[Saved data entries]
┄┄┄┄┄┄┄┄┄┄┄┄┄┄┄┄┄┄┄┄

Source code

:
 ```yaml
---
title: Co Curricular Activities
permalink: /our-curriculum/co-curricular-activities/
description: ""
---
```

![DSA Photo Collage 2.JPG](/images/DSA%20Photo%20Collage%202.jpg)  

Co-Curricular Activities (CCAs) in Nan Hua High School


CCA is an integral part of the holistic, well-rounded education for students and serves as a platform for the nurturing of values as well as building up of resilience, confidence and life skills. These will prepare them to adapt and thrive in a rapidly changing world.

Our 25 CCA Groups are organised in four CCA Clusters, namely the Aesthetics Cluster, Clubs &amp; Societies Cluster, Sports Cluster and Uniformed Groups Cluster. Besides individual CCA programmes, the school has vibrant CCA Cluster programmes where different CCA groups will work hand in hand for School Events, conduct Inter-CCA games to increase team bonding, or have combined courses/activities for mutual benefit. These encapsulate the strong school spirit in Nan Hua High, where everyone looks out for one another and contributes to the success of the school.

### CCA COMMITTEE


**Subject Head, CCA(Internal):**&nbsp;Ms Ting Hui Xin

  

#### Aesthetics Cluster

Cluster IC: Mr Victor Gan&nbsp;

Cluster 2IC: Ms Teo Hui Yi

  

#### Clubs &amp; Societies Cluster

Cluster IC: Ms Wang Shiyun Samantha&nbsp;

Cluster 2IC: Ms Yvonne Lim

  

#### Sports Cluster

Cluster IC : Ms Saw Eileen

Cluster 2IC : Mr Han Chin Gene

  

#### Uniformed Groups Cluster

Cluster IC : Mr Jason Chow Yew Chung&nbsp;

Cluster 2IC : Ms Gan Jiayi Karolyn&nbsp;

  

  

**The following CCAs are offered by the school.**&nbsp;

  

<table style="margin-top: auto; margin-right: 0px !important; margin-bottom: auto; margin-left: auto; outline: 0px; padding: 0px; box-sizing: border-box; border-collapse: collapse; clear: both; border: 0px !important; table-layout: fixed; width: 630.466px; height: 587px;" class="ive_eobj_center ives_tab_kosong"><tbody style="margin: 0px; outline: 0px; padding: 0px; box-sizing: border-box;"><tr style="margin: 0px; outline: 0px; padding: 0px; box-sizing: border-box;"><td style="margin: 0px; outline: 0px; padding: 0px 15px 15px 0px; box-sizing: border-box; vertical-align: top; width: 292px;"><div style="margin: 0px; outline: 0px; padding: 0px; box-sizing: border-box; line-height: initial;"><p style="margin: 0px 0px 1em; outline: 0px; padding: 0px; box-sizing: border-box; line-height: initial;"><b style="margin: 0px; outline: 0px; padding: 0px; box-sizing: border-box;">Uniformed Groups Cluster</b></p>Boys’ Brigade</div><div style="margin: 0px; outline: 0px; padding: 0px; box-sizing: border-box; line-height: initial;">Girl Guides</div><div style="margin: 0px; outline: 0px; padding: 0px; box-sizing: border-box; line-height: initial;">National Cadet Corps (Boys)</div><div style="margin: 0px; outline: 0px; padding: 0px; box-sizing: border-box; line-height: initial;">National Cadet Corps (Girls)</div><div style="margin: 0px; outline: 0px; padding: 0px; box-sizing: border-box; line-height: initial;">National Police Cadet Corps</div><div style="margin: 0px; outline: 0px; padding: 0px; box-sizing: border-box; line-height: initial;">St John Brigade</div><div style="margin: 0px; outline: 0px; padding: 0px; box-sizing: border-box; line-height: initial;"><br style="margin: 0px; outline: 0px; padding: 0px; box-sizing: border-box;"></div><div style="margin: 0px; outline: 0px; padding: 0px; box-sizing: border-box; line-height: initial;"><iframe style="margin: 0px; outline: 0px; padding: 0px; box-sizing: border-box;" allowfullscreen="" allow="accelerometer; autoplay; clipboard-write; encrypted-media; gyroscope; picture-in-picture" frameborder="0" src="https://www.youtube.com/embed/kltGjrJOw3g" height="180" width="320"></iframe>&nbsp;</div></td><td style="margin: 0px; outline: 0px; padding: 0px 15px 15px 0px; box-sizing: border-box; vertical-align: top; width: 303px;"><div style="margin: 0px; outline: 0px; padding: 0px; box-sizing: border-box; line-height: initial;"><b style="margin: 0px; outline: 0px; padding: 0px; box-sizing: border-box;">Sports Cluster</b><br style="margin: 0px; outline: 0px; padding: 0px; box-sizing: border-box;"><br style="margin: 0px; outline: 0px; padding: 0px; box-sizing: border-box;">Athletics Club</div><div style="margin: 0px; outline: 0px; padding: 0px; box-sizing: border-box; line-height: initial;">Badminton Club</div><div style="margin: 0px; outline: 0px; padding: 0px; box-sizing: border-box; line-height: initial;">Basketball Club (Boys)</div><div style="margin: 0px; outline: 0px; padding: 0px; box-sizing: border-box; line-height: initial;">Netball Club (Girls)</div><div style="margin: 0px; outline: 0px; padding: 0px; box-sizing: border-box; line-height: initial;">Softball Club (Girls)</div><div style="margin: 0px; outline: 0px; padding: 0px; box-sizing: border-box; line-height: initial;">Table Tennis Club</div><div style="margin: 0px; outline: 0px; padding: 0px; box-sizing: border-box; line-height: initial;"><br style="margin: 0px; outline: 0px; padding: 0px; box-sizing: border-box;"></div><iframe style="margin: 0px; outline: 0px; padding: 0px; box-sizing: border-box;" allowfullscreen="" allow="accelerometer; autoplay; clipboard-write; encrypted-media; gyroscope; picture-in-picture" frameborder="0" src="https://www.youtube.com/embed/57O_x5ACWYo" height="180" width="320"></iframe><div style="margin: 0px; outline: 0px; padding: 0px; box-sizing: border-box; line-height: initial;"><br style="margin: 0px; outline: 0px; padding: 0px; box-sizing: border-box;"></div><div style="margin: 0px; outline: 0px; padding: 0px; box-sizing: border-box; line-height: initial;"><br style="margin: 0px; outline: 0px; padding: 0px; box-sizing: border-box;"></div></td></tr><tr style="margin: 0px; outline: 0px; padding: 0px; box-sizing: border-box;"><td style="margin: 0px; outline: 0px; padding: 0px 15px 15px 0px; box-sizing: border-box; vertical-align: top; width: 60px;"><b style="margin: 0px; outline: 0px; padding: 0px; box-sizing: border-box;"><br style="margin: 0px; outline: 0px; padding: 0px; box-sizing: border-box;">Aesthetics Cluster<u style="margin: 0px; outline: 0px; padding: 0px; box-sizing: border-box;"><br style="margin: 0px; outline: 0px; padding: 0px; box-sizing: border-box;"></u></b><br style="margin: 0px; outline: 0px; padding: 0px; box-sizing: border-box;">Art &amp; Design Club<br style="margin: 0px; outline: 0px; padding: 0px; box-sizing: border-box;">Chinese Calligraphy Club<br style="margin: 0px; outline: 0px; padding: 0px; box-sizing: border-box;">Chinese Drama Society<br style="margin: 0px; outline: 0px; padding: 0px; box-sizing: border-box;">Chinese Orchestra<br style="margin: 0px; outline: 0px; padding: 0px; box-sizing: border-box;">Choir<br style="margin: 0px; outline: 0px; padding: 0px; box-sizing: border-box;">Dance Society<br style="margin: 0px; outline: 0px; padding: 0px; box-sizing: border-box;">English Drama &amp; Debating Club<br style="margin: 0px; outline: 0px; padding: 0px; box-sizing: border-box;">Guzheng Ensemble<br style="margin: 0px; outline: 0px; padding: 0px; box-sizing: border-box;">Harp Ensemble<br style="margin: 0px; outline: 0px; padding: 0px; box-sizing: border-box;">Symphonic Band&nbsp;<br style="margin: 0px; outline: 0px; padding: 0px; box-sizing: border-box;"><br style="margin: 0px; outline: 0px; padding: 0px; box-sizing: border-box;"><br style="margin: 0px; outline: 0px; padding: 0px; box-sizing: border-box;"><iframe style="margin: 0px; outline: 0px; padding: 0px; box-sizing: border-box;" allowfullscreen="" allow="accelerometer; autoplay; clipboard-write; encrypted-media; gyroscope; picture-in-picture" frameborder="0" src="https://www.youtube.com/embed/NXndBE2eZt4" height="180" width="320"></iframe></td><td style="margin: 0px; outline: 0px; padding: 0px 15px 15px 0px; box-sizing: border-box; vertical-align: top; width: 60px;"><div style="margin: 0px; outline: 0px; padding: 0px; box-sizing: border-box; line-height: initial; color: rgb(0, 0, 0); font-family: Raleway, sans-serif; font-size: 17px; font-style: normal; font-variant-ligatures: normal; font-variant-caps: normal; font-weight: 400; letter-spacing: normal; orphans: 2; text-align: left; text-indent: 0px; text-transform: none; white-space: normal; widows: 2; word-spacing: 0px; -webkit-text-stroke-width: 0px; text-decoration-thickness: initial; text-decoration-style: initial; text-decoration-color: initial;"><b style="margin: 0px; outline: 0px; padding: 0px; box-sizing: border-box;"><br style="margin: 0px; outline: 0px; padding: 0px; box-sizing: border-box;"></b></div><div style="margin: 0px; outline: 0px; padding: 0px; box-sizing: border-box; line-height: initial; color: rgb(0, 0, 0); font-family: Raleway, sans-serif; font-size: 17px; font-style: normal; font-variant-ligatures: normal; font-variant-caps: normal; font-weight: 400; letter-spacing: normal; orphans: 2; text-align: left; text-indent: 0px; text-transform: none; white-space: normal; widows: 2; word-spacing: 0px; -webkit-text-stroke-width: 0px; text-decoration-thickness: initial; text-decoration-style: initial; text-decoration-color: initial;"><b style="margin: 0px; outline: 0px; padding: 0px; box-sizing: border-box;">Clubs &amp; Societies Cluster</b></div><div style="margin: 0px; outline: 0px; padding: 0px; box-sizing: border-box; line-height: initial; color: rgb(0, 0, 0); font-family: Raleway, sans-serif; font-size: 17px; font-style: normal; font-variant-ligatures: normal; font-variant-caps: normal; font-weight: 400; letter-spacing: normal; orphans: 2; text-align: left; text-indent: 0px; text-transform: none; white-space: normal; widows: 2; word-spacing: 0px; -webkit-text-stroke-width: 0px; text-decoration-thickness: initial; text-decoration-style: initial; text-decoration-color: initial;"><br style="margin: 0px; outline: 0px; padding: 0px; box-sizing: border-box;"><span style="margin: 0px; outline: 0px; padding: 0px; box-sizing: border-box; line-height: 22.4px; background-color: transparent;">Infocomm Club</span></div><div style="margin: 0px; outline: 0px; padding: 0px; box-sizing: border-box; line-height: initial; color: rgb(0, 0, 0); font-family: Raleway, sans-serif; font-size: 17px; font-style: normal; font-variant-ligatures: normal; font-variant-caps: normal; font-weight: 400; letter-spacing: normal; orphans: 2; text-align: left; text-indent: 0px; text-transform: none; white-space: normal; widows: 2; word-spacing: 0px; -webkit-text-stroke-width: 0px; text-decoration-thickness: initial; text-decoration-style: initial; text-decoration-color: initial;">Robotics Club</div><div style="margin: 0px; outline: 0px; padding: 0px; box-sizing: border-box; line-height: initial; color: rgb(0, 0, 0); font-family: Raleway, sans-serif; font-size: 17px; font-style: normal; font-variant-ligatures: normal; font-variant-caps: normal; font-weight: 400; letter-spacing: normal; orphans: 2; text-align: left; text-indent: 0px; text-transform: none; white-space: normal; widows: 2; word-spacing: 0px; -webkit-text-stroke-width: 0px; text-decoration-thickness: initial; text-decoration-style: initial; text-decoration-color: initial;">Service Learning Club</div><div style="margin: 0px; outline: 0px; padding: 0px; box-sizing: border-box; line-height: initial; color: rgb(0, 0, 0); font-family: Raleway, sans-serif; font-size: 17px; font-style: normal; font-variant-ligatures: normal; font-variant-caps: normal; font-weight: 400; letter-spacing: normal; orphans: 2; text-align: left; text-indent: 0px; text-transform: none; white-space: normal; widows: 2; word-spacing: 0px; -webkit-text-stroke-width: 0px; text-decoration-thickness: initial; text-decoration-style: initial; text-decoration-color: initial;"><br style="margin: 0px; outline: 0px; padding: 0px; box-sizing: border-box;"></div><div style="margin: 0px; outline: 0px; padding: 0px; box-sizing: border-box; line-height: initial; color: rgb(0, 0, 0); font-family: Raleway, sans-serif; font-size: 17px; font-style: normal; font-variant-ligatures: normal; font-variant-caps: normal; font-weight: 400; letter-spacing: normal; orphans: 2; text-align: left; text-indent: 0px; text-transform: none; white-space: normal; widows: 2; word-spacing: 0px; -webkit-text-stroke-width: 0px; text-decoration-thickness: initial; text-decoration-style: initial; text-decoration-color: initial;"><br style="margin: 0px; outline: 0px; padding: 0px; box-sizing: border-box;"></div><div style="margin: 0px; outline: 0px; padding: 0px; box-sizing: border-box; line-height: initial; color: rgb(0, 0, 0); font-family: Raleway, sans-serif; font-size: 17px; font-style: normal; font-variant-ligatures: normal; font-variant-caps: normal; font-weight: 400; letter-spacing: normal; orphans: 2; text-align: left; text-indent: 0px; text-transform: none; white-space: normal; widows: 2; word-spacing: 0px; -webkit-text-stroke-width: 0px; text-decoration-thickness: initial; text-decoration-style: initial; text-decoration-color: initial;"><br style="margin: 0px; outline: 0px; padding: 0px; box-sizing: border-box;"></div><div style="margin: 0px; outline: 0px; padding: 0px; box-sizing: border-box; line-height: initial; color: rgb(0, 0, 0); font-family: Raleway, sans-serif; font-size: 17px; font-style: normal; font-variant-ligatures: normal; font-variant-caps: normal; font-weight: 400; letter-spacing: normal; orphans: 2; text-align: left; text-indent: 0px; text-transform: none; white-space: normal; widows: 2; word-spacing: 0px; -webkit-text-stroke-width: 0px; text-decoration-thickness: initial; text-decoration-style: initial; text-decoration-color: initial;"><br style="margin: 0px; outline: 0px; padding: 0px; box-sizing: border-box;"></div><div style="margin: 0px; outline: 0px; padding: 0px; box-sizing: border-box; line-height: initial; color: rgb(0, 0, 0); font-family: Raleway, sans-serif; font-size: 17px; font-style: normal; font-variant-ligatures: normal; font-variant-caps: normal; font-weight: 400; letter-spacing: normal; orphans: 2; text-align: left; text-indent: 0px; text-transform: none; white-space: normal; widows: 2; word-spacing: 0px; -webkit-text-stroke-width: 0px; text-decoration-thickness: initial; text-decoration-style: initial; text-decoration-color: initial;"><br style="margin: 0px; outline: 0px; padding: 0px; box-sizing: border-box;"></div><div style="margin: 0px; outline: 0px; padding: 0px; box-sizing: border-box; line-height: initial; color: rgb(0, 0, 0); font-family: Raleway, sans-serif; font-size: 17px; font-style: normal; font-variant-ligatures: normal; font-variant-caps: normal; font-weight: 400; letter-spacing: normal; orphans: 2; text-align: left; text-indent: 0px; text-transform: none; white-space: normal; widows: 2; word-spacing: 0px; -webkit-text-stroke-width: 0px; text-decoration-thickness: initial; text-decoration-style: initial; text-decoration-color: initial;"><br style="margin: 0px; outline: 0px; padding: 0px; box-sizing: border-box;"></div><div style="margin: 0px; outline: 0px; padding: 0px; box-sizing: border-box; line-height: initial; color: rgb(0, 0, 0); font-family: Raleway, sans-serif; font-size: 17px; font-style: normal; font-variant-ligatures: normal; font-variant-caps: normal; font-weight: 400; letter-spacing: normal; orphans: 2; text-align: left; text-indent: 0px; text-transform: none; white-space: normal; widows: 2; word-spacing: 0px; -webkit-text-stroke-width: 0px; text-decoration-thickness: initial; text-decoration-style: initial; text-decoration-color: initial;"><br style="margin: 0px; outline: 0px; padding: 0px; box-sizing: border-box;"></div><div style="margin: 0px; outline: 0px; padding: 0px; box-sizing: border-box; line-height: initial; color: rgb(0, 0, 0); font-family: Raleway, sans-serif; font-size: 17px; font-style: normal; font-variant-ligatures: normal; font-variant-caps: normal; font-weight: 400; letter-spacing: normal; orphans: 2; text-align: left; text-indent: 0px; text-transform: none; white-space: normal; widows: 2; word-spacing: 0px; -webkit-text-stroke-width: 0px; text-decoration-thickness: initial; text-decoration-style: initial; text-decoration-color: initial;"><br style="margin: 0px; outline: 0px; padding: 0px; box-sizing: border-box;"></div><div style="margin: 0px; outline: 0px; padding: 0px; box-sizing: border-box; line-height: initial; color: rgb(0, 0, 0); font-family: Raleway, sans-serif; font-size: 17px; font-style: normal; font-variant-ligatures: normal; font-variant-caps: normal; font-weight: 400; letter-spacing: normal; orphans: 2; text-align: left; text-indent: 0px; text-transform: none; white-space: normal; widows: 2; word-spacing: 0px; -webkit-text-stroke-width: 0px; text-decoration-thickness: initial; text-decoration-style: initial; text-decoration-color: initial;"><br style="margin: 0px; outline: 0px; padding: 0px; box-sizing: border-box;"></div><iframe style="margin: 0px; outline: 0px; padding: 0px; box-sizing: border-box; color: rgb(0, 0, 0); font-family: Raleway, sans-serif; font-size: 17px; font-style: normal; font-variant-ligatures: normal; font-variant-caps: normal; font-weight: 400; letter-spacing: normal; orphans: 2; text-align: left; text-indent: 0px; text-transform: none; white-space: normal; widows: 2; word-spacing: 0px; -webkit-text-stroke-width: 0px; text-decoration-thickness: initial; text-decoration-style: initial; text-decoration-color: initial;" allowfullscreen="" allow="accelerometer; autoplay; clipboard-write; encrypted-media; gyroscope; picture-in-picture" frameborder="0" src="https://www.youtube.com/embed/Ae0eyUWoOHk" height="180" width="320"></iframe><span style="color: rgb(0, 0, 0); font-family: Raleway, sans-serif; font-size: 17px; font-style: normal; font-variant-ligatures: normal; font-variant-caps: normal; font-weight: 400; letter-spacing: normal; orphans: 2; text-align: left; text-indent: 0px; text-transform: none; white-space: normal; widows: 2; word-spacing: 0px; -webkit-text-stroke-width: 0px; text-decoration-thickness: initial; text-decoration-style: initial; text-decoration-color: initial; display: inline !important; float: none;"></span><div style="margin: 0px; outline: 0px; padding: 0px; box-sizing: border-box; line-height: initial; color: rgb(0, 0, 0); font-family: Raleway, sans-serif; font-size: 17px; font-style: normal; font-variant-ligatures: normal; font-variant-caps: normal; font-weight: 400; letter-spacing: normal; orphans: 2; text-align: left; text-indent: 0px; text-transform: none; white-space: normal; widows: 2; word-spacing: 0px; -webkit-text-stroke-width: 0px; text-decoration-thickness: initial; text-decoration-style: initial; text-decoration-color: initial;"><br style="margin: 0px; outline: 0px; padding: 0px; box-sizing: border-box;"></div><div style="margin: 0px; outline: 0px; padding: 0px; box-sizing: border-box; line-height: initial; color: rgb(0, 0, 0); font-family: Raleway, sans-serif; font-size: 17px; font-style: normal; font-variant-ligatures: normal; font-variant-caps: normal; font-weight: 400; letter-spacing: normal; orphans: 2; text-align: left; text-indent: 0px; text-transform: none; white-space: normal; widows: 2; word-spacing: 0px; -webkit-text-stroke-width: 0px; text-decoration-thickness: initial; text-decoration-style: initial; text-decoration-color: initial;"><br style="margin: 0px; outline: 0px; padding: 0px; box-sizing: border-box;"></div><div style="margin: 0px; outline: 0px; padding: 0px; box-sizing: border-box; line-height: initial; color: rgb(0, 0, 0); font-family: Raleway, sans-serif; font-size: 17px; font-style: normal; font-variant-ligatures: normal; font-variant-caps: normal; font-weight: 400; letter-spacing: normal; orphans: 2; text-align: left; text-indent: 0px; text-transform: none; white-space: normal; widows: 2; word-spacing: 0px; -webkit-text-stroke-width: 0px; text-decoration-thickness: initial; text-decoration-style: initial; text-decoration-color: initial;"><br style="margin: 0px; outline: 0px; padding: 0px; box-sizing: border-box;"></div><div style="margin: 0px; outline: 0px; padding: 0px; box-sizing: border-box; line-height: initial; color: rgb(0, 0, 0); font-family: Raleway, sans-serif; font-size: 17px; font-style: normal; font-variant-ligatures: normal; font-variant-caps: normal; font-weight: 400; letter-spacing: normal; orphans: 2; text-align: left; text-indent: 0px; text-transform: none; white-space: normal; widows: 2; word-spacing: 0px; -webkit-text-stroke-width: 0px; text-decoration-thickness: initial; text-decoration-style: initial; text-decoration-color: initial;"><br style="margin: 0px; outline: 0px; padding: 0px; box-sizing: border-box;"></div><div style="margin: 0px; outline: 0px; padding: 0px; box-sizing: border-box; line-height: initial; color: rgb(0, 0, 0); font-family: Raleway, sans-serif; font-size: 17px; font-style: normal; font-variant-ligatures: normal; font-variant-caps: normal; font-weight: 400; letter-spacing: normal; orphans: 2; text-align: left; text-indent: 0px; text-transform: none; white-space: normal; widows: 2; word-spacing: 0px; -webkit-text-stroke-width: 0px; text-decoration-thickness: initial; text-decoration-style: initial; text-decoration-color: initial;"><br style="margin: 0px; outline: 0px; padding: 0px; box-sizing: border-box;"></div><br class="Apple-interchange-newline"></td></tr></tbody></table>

┄┄┄┄┄┄┄┄┄┄┄┄┄┄┄┄┄┄┄┄

> _ASSIGNMENT_:
Of the lines above, copy each one that contains the word "High".

> _ANSWER BOX_:
Co-Curricular Activities (CCAs) in Nan Hua High School
Our 25 CCA Groups are organised in four CCA Clusters, namely the Aesthetics Cluster, Clubs &amp; Societies Cluster, Sports Cluster and Uniformed Groups Cluster. Besides individual CCA programmes, the school has vibrant CCA Cluster programmes where different CCA groups will work hand in hand for School Events, conduct Inter-CCA games to increase team bonding, or have combined courses/activities for mutual benefit. These encapsulate the strong school spirit in Nan Hua High, where everyone looks out for one another and contributes to the success of the school.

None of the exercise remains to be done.